Yesterday Donald Trump effusively thanked the Republican legislators who went to bat for him during the Mueller hearings. "I very much appreciate those incredible warriors that you watched today on television—Republicans—that defended something, and defended something very powerful, very important," he told reporters. "Because they were really defending our country. More than anything else, they were defending our country."
Sound familiar? During his rally in North Carolina last week, Trump excoriated Rep. Rashida Tlaib (D-Mich.), who in January promised "we're going to impeach the motherfucker." In Trump's mind, that comment was evidence the Tlaib hates America. "Tlaib also used the F-word to describe the presidency and the president," he said. "That's not nice, even for me. She was describing the president of the United States and the presidency with the big, fat, vicious—the way she said it—vicious F-word. That's not somebody that loves our country."

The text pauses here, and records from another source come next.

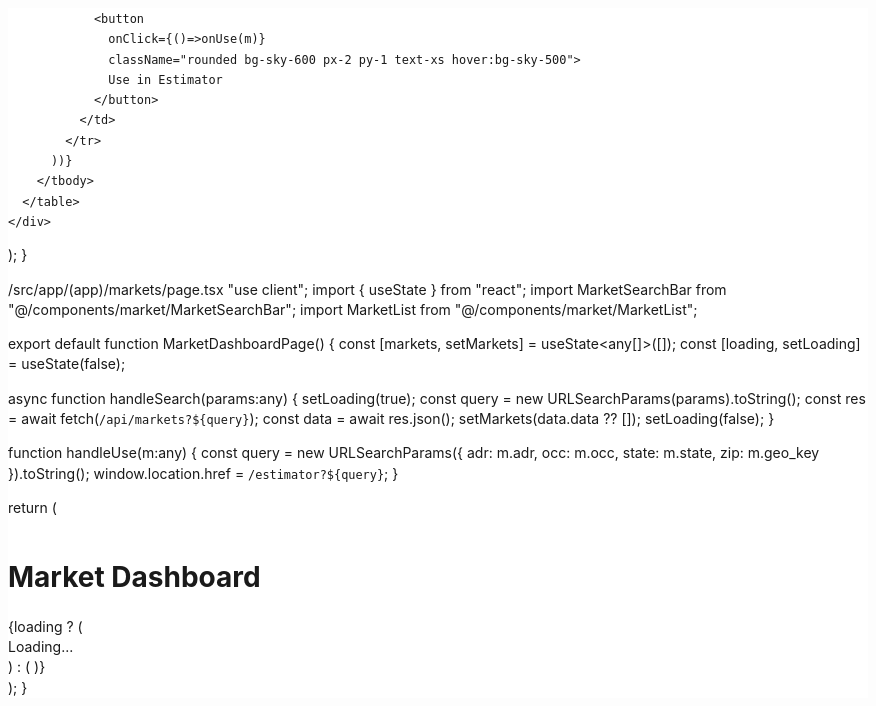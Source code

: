                 <button
                  onClick={()=>onUse(m)}
                  className="rounded bg-sky-600 px-2 py-1 text-xs hover:bg-sky-500">
                  Use in Estimator
                </button>
              </td>
            </tr>
          ))}
        </tbody>
      </table>
    </div>
  );
}

/src/app/(app)/markets/page.tsx
"use client";
import { useState } from "react";
import MarketSearchBar from "@/components/market/MarketSearchBar";
import MarketList from "@/components/market/MarketList";

export default function MarketDashboardPage() {
  const [markets, setMarkets] = useState<any[]>([]);
  const [loading, setLoading] = useState(false);

  async function handleSearch(params:any) {
    setLoading(true);
    const query = new URLSearchParams(params).toString();
    const res = await fetch(`/api/markets?${query}`);
    const data = await res.json();
    setMarkets(data.data ?? []);
    setLoading(false);
  }

  function handleUse(m:any) {
    const query = new URLSearchParams({
      adr: m.adr,
      occ: m.occ,
      state: m.state,
      zip: m.geo_key
    }).toString();
    window.location.href = `/estimator?${query}`;
  }

  return (
    <div className="max-w-6xl mx-auto p-6 space-y-6">
      <h1 className="text-2xl font-bold">Market Dashboard</h1>
      <MarketSearchBar onSearch={handleSearch} />
      {loading ? (
        <div className="text-slate-400">Loading...</div>
      ) : (
        <MarketList markets={markets} onUse={handleUse} />
      )}
    </div>
  );
}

Whatever you think about the case for impeachment, this is a pretty creepy way of describing people who dare to criticize the president, profanely or not. Yesterday on Twitter, Trump called the argument that he obstructed justice when he tried to stop, limit, and control the Mueller investigation an "illegal and treasonous attack on our Country." Trump likewise has called former Deputy Attorney General Rod Rosenstein's suggestion that Justice Department officials record their conversations with him after he fired FBI Director James Comey "illegal and treasonous." The Mueller investigation itself was a "Phony & Treasonous Hoax" involving "treasonous acts," according to the president.
Even failing to applaud Trump during his State of the Union address might qualify as treason, he suggested last year. "Somebody said 'treasonous,'" he said during a visit to Cincinnati. "I mean, yeah, I guess, why not. Can we call that treason? Why not? I mean, they certainly didn't seem to love our country very much." When The New York Times published an anonymous op-ed piece by an administration official who was critical of the president, that was also "treason" in Trump's book. Likewise Democratic opposition to his immigration policies.
Legally speaking, treason, which is punishable by death, happens when an American wages war against the United States, "adheres" to the country's enemies (defined as nations or organizations that are at war with the U.S.), or "gives aid and comfort" to them. Trump is obviously speaking more loosely (although he did say last May that investigating his 2016 presidential campaign was "TREASON," which "means long jail sentences"). But even colloquially, treason implies a betrayal of the nation. Hence Trump is equating attacks on him with attacks on the country.
His fans may see no problem with that, since they like Trump and therefore are not guilty of treason, according to his definition. But they might react differently to a Democratic president who routinely suggested that criticizing him, investigating him, or calling for his impeachment is or should be illegal because it gives aid and comfort to America's enemies. Correct me if I'm wrong, but I don't recall Barack Obama or George W. Bush using that sort of rhetoric when people said they should be impeached.
For Trump's detractors, the temptation to turn the treason charge around is strong. Former White House adviser Stephen Bannon said Donald Trump Jr.'s June 2016 meeting with a Russian lawyer who claimed to have dirt on Hillary Clinton was "treasonous." Last February, Malcolm Nance, a counter-terrorism and intelligence consultant, opined that "the president of the United States may have committed treason." Political consultant Rick Wilson, former CIA Director John Brennan, former State Department official John Shattuck, presidential historian Jon Meacham, and New York Times columnist Charles Blow, to name a few, have all accused the president of treason. In those cases, there is at least a hypothetical foreign nexus, but Trump's alleged misdeeds still do not meet the legal definition, which requires aiding a country that is at war with the United States.
All this talk of treason is about as productive as Trump's response to the charge that he's racist. I'm not a bigot, he says; you're a bigot. When everyone's a traitor, no one is a traitor, because the word loses all meaning. Tossing it around so casually is poisonous to rational debate and feeds a hyper-partisan atmosphere in which every position someone takes has to be judged, first and foremost, by whether it is pro- or anti-Trump. Is it possible for Americans to argue about politics and policy without accusing each other of betraying the country? It's not a rhetorical question.